• [WORK REQUEST]: Note each line of the listing that contains the string "Match", and copy it.

━━━

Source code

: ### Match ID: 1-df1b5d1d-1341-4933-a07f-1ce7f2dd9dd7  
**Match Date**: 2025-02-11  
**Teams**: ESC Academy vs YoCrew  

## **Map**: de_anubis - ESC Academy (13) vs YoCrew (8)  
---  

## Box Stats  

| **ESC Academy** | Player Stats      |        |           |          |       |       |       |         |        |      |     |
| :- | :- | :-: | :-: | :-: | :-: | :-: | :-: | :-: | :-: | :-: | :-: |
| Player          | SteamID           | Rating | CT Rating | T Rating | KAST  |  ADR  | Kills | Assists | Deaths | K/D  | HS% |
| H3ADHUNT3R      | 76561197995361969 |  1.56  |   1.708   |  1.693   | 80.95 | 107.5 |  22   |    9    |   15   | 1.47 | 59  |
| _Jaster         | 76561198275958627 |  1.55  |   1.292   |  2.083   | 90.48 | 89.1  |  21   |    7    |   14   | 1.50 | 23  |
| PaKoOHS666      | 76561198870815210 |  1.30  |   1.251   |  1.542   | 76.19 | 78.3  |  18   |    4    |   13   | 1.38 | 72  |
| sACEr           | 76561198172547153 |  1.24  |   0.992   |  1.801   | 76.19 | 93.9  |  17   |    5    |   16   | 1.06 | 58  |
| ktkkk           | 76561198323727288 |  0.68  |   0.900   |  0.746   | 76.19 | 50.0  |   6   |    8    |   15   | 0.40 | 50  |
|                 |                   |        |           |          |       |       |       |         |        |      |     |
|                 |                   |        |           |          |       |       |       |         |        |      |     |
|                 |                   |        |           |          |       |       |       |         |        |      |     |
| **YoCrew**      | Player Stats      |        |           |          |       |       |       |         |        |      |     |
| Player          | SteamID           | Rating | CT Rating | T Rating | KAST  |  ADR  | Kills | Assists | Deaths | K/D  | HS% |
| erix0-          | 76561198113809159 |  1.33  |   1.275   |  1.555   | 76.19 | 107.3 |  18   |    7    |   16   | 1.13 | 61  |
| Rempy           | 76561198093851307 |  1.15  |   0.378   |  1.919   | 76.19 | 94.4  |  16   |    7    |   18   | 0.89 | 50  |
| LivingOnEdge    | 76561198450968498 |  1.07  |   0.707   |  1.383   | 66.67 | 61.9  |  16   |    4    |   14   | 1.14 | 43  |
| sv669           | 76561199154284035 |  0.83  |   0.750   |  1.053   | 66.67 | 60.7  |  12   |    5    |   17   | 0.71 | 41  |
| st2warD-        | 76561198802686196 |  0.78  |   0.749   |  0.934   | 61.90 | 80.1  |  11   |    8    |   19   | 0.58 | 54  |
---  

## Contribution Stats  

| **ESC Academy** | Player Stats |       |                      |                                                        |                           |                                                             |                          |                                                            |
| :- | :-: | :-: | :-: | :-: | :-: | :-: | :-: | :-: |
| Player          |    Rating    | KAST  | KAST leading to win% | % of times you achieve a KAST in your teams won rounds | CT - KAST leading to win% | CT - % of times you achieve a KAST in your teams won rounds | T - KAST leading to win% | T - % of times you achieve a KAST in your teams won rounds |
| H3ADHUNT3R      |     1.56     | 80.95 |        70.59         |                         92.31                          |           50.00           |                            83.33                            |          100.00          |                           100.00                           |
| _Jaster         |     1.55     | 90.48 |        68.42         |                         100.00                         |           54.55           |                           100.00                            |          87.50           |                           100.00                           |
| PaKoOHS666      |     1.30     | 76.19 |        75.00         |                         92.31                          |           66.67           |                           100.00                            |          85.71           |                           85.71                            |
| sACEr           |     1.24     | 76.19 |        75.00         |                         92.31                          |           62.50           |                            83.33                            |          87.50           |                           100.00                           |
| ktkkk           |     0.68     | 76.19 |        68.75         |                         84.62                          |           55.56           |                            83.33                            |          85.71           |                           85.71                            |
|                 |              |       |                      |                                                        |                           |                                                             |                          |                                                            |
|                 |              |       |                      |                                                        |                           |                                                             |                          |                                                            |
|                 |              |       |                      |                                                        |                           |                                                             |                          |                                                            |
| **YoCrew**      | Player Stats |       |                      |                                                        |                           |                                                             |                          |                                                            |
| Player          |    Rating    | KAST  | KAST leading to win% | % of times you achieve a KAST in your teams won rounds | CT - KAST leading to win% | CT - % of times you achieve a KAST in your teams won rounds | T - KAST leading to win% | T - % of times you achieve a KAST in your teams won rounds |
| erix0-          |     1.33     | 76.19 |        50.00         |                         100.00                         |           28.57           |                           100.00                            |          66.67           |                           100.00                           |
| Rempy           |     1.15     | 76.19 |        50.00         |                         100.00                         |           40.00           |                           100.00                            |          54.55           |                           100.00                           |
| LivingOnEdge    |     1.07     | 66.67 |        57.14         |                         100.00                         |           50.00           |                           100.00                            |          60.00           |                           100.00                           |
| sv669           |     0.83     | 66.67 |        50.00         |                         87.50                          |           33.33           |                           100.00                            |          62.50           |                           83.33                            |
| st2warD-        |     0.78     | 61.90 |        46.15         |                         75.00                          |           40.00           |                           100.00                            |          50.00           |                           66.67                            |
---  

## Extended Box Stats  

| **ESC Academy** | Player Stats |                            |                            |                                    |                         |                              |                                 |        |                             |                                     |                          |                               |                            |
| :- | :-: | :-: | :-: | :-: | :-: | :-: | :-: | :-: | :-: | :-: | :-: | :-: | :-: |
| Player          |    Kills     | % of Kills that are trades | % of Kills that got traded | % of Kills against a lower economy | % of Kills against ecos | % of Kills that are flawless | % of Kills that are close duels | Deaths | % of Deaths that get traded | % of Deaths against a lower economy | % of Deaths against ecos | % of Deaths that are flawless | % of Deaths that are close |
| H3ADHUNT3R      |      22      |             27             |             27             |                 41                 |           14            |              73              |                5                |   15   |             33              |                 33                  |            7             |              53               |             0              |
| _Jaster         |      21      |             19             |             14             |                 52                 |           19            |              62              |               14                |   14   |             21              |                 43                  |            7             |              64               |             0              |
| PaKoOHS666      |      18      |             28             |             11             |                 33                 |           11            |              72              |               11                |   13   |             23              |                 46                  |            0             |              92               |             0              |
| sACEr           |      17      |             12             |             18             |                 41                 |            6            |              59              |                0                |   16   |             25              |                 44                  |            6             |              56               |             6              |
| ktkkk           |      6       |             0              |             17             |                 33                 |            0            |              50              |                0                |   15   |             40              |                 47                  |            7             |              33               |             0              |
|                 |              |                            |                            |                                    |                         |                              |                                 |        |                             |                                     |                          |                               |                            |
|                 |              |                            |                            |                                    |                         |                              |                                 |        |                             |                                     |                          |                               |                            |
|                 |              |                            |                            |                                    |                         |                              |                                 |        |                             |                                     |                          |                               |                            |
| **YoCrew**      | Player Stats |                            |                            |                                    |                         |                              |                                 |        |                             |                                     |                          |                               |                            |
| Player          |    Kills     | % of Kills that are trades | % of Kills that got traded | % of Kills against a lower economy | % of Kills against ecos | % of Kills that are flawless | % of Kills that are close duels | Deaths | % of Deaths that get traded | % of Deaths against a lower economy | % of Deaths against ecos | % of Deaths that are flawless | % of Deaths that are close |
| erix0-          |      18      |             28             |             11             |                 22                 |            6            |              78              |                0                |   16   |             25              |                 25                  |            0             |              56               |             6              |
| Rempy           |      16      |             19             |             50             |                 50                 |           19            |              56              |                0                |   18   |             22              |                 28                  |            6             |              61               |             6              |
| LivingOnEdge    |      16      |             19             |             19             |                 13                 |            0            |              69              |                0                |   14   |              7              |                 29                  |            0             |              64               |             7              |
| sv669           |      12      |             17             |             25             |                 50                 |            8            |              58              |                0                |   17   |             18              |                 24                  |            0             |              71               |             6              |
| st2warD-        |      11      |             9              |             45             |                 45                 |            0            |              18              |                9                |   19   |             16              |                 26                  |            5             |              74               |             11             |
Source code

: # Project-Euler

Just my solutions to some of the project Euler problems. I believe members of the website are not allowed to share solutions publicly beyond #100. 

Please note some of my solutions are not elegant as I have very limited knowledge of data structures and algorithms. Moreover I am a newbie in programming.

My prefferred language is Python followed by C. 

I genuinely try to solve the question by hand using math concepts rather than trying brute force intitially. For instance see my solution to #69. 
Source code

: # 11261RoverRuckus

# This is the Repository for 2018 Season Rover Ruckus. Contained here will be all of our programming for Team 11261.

━━━

• [RESULT OF THIS TASK]:
: ### Match ID: 1-df1b5d1d-1341-4933-a07f-1ce7f2dd9dd7  
**Match Date**: 2025-02-11  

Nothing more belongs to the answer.